• Problem to solve: An exact copy of the records is required, minus the pictures they hold.

* * * *

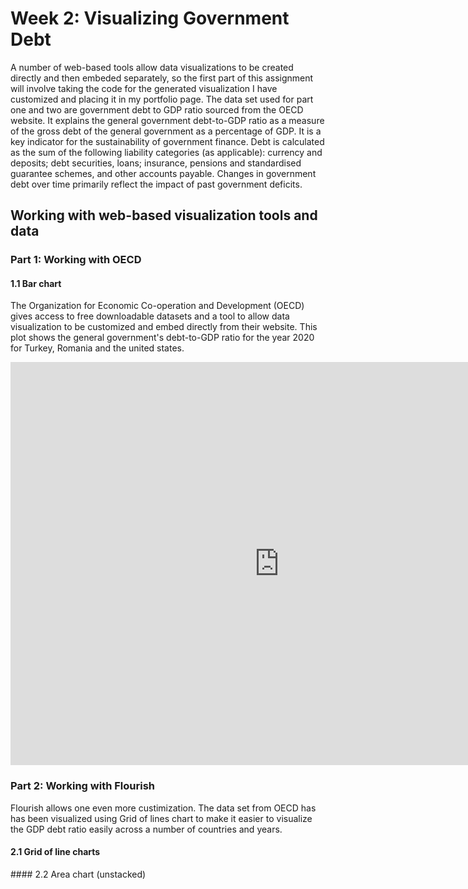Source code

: # **Week 2: Visualizing Government Debt**
A number of web-based tools allow data visualizations to be created directly and then embeded separately, so the first part of this assignment will involve taking the code for the generated visualization I have customized and placing it in my portfolio page. 
The data set used for part one and two are government debt to GDP ratio sourced from the OECD website. It explains the general government debt-to-GDP ratio as a measure of the gross debt of the general government as a percentage of GDP. It is a key indicator for the sustainability of government finance. Debt is calculated as the sum of the following liability categories (as applicable): currency and deposits; debt securities, loans; insurance, pensions and standardised guarantee schemes, and other accounts payable. Changes in government debt over time primarily reflect the impact of past government deficits.


## **Working with web-based visualization tools and data**

### Part 1: Working with OECD
#### 1.1  Bar chart 
The Organization for Economic Co-operation and Development (OECD) gives access to free downloadable datasets and a tool to allow data visualization to be customized and embed directly from their website.
This plot shows the general government's debt-to-GDP ratio for the year 2020 for Turkey, Romania and the united states. 
<iframe src="https://data.oecd.org/chart/6BlO" width="860" height="645" style="border: 0" mozallowfullscreen="true" webkitallowfullscreen="true" allowfullscreen="true"><a href="https://data.oecd.org/chart/6BlO" target="_blank">OECD Chart: General government debt, Total, % of GDP, Annual, 2020</a></iframe>


### Part 2: Working with Flourish
Flourish allows one even more custimization. The data set from OECD has has been visualized using Grid of lines chart to make it easier to visualize the GDP debt ratio easily across a number of countries and years. 
#### 2.1 Grid of line charts
<div class="flourish-embed flourish-chart" data-src="visualisation/8566040"><script src="https://public.flourish.studio/resources/embed.js"></script></div>
#### 2.2 Area chart (unstacked)
<div class="flourish-embed flourish-chart" data-src="visualisation/8567615"><script src="https://public.flourish.studio/resources/embed.js"></script></div>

* * * *

• Solution:
Source code

: # **Week 2: Visualizing Government Debt**
A number of web-based tools allow data visualizations to be created directly and then embeded separately, so the first part of this assignment will involve taking the code for the generated visualization I have customized and placing it in my portfolio page. 
The data set used for part one and two are government debt to GDP ratio sourced from the OECD website. It explains the general government debt-to-GDP ratio as a measure of the gross debt of the general government as a percentage of GDP. It is a key indicator for the sustainability of government finance. Debt is calculated as the sum of the following liability categories (as applicable): currency and deposits; debt securities, loans; insurance, pensions and standardised guarantee schemes, and other accounts payable. Changes in government debt over time primarily reflect the impact of past government deficits.


## **Working with web-based visualization tools and data**

### Part 1: Working with OECD
#### 1.1  Bar chart 
The Organization for Economic Co-operation and Development (OECD) gives access to free downloadable datasets and a tool to allow data visualization to be customized and embed directly from their website.
This plot shows the general government's debt-to-GDP ratio for the year 2020 for Turkey, Romania and the united states. 
<iframe src="https://data.oecd.org/chart/6BlO" width="860" height="645" style="border: 0" mozallowfullscreen="true" webkitallowfullscreen="true" allowfullscreen="true"><a href="https://data.oecd.org/chart/6BlO" target="_blank">OECD Chart: General government debt, Total, % of GDP, Annual, 2020</a></iframe>


### Part 2: Working with Flourish
Flourish allows one even more custimization. The data set from OECD has has been visualized using Grid of lines chart to make it easier to visualize the GDP debt ratio easily across a number of countries and years. 
#### 2.1 Grid of line charts
<div class="flourish-embed flourish-chart" data-src="visualisation/8566040"><script src="https://public.flourish.studio/resources/embed.js"></script></div>
#### 2.2 Area chart (unstacked)
<div class="flourish-embed flourish-chart" data-src="visualisation/8567615"><script src="https://public.flourish.studio/resources/embed.js"></script></div>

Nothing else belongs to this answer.